Faced with layoffs during the recession, Debbie and Audrey left the corporate sphere to start their own farming business in 2009. The duo originally sold fresh veggies but changed their offerings to keep up with the growing popularity of their jarred, fermented products. Today, they advertise flavored krauts, pepper jellies and kimchis along with some seasonal specialties. Debbie and Audrey spend half of their time harvesting ingredients on their 10-acre farm and the other half processing them in a spacious kitchen they moved into last July.
Debbie and Audrey employ a “farm to jar” business approach, opting to grow most of their own ingredients.
“Everything we grow, we use in the jars,” explains Audrey. “It’s nice because we can pick varieties and choose what we want. We don’t have to settle for anything.”
Their emphasis on local ingredients speaks to a wider commitment to sustainable food production.
“For us, [being sustainable] is part of our value system. We try to take care of the land and take care of the earth as much as we possibly can. We’re not looking to be millionaires – we’re just looking to produce a good product that people will enjoy locally,” says Audrey.
With this dedication to locally grown ingredients comes an inherent obstacle: batches that are entirely dependent on harvest size. Debbie and Audrey have found that farmers’ markets moderate production concerns, for market-goers accept when Two Chicks runs low on cucumbers, peppers or the like. They often attend markets equipped with their newest creations and ask the public to weigh in on what works and what doesn’t.

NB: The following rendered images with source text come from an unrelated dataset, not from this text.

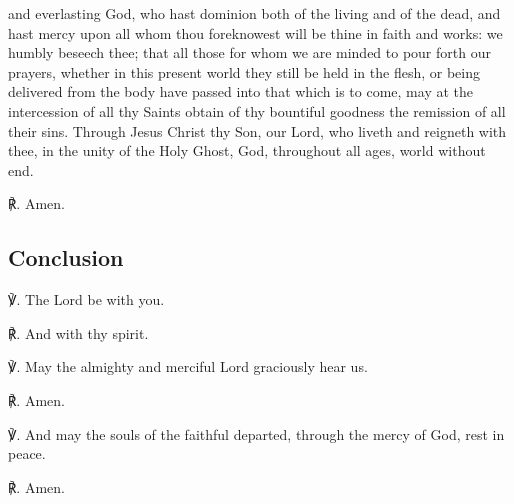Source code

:  and everlasting God, who hast dominion both of the living and of the dead, and hast mercy upon all whom thou foreknowest will be thine in faith and works: we humbly beseech thee; that all those for whom we are minded to pour forth our prayers, whether in this present world they still be held in the flesh, or being delivered from the body have passed into that which is to come, may at the intercession of all thy Saints obtain of thy bountiful goodness the remission of all their sins. Through Jesus Christ thy Son, our Lord, who liveth and reigneth with thee, in the unity of the Holy Ghost, God, throughout all ages, world without end.

℟. Amen.

\subsection{Conclusion}
℣. The Lord be with you.

℟. And with thy spirit.

℣. May the almighty and merciful Lord graciously hear us.

℟. Amen.

℣. And may the souls {} of the faithful departed, through the mercy of God, rest in peace.\par
℟. Amen.
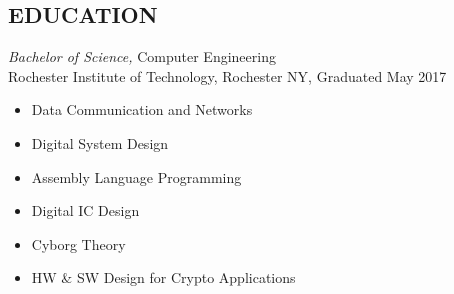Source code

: \documentclass[line,mmmargin]{res}
\begin{document}
\begin{resume}
\section{EDUCATION} {\sl Bachelor of Science,} Computer Engineering \\ %
                Rochester Institute of Technology, Rochester NY, 
				Graduated May 2017 %
				\begin{multicols}{2}
					\begin{itemize}
						\itemsep -2pt
						\item[] Data Communication and Networks
						\item[] Digital System Design
						\item[] Assembly Language Programming
						\item[] Digital IC Design
						\item[] Cyborg Theory
						\item[] HW \& SW Design for Crypto Applications


						
					\end{itemize}
				\end{multicols}
 

\end{resume}
\end{document}
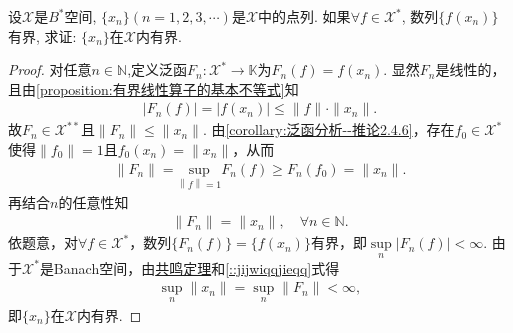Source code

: \documentclass[../../main.tex]{subfiles}%
\begin{document}
\begin{example}
设$\mathscr{X}$是$B^*$空间, $\{x_n\}(n=1,2,3,\cdots)$是$\mathscr{X}$中的点列. 如果$\forall f \in \mathscr{X}^*$, 数列$\{f(x_n)\}$有界, 求证: $\{x_n\}$在$\mathscr{X}$内有界.
\end{example}
\begin{proof}
对任意$n\in\mathbb{N}$,定义泛函$F_n:\mathscr{X}^*\to\mathbb{K}$为$F_n(f)=f(x_n)$. 显然$F_n$是线性的，且由\cref{proposition:有界线性算子的基本不等式}知
\begin{align*}
|F_n(f)|=|f(x_n)|\leqslant\|f\|\cdot\|x_n\|.
\end{align*}
故$F_n\in\mathscr{X}^{**}$且$\|F_n\|\leqslant\|x_n\|$. 由\cref{corollary:泛函分析--推论2.4.6}，存在$f_0\in\mathscr{X}^*$使得$\|f_0\|=1$且$f_0(x_n)=\|x_n\|$，从而
\begin{align*}
\|F_n\|=\underset{\left\| f \right\| =1}{\mathrm{sup}}F_n\left( f \right) \geqslant F_n(f_0)=\|x_n\|.
\end{align*}
再结合$n$的任意性知
\begin{align}\label{::jijwiqqjieqq}
\|F_n\|=\|x_n\|,\quad \forall n\in \mathbb{N}.
\end{align}
依题意，对$\forall f\in\mathscr{X}^*$，数列$\{F_n(f)\}=\{f(x_n)\}$有界，即$\sup\limits_{n}|F_n(f)|<\infty$. 由于$\mathscr{X}^*$是Banach空间，由\hyperref[theorem:泛函分析--共鸣定理]{共鸣定理}和\eqref{::jijwiqqjieqq}式得
\begin{align*}
\sup\limits_{n}\|x_n\|=\sup\limits_{n}\|F_n\|<\infty,
\end{align*}
即$\{x_n\}$在$\mathscr{X}$内有界.
\end{proof}
\end{document}
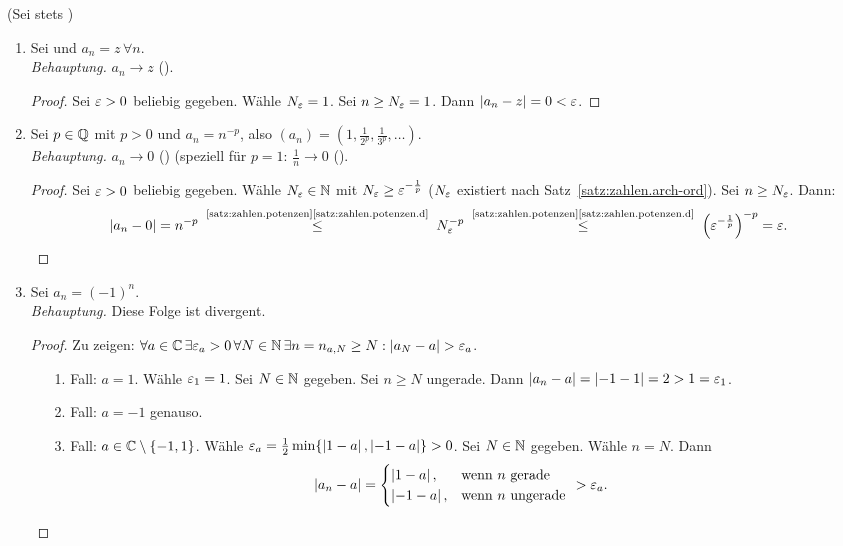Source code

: \documentclass[12pt]{scrreprt}
\begin{document}
\begin{bsp}
  \label{bsp:konv.konv}
  (Sei stets )
  \begin{enumerate}
  \item Sei  und $a_n = z \,\forall n$.\\
    \emph{Behauptung.} $a_n\to z$ (\ninf).
    \begin{proof} Sei $\varepsilon>0$ beliebig gegeben. Wähle $N_\varepsilon=1$. Sei
      $n \ge N_\varepsilon=1$. Dann $\left\lvert a_n-z\right\lvert=0<\varepsilon$. \end{proof}
  \item Sei $p\in\mathbb{Q}$ mit $p>0$ und $a_n=n^{-p}$, also
    $(a_n)=(1,\frac{1}{2^p},\frac{1}{3^p}, \dotsc)$.\\
    \emph{Behauptung.} $a_n\to0$ (\ninf) (speziell für $p=1$:
    $\frac{1}{n}\to0$ (\ninf).
    \begin{proof} Sei $\varepsilon>0$ beliebig gegeben. Wähle $N_\varepsilon\in\mathbb{N}$
      mit $N_\varepsilon\ge\varepsilon^{-\frac{1}{p}}$ ($N_\varepsilon$ existiert nach
      Satz~\ref{satz:zahlen.arch-ord}). Sei $n\ge N_\varepsilon$. Dann:
      \[\abs{a_n-0}=n^{-p}
      \nach{\le}{\ref{satz:zahlen.potenzen}\ref{satz:zahlen.potenzen.d}}
      N_\ep^{-p}
      \nach{\le}{\ref{satz:zahlen.potenzen}\ref{satz:zahlen.potenzen.d}}
      \left(\ep^{-\frac{1}{p}}\right)^{-p}=\ep.\]
    \end{proof}
  \item Sei $a_n=(-1)^n$.\\
    \emph{Behauptung.} Diese Folge ist divergent.
    \begin{proof} Zu zeigen: $\forall a\in\mathbb{C}\,\exists \varepsilon_a>0
      \,\forall N\in\mathbb{N} \,\exists n=n_{a,N}\ge N:
      \left\lvert a_N-a\right\lvert>\varepsilon_a$.
      \begin{itemize}
      \item[1.]Fall: $a=1$. Wähle $\varepsilon_1=1$. Sei $N\in\mathbb{N}$ gegeben. Sei $n \ge N$ ungerade. Dann $\left\lvert a_n-a\right\lvert=\left\lvert-1-1\right\lvert=2>1=\varepsilon_1$.
      \item[2.]Fall: $a=-1$ genauso.
      \item[3.]Fall: $a\in\mathbb{C}\setminus\{-1,1\}$. Wähle
      $\varepsilon_a=\frac12\min\{\left\lvert1-a\right\lvert,\left\lvert-1-a\right\lvert\}>0$. Sei $N\in\mathbb{N}$
      gegeben. Wähle $n=N$. Dann \[\left\lvert a_n-a\right\lvert=\begin{cases}
        \left\lvert1-a\right\lvert, & \text{wenn }n\text{ gerade}\\ \left\lvert-1-a\right\lvert, &
        \text{wenn }n\text{ ungerade} \end{cases}\
      >\varepsilon_a.\] \end{itemize}\end{proof}
  \end{enumerate}
\end{bsp}
\end{document}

“People going to farmers’ markets get more variety,” says Debbie. “We can make smaller batches and people understand if things run out.”
Two Chicks is defined in its limitations. Western North Carolina is the furthest you’ll be able to get hold of a jar of their signature krauts and slaws and Debbie and Audrey intend to keep it that way. They were only narrowly convinced to start selling in Asheville after a customer moved there and asked if she could buy the product for her new home in the mountains.
“Fermented foods, by nature, aren’t meant to be shipped all over the country,” asserts Audrey. “They’re better local.”
The components of a Two Chicks jars are often modest – their sauerkraut is just cabbage and a bit of salt while their pepper jelly is mostly sweet peppers. This simplicity translates to a flavorful product that often surprises first-time tasters.
“People try it and say, ‘oh wow – this isn’t the sauerkraut that my mom used to make me eat,’” jokes Debbie.
When asked to give a pairing suggestion for their signature kraut, Debbie was hard pressed to settle on just one. She named mashed potatoes, eggs and grits as welcome counterparts to the kraut’s cool crunch. Keep an eye out for Two Chicks’ jars at the co-op and get those mashed potatoes ready.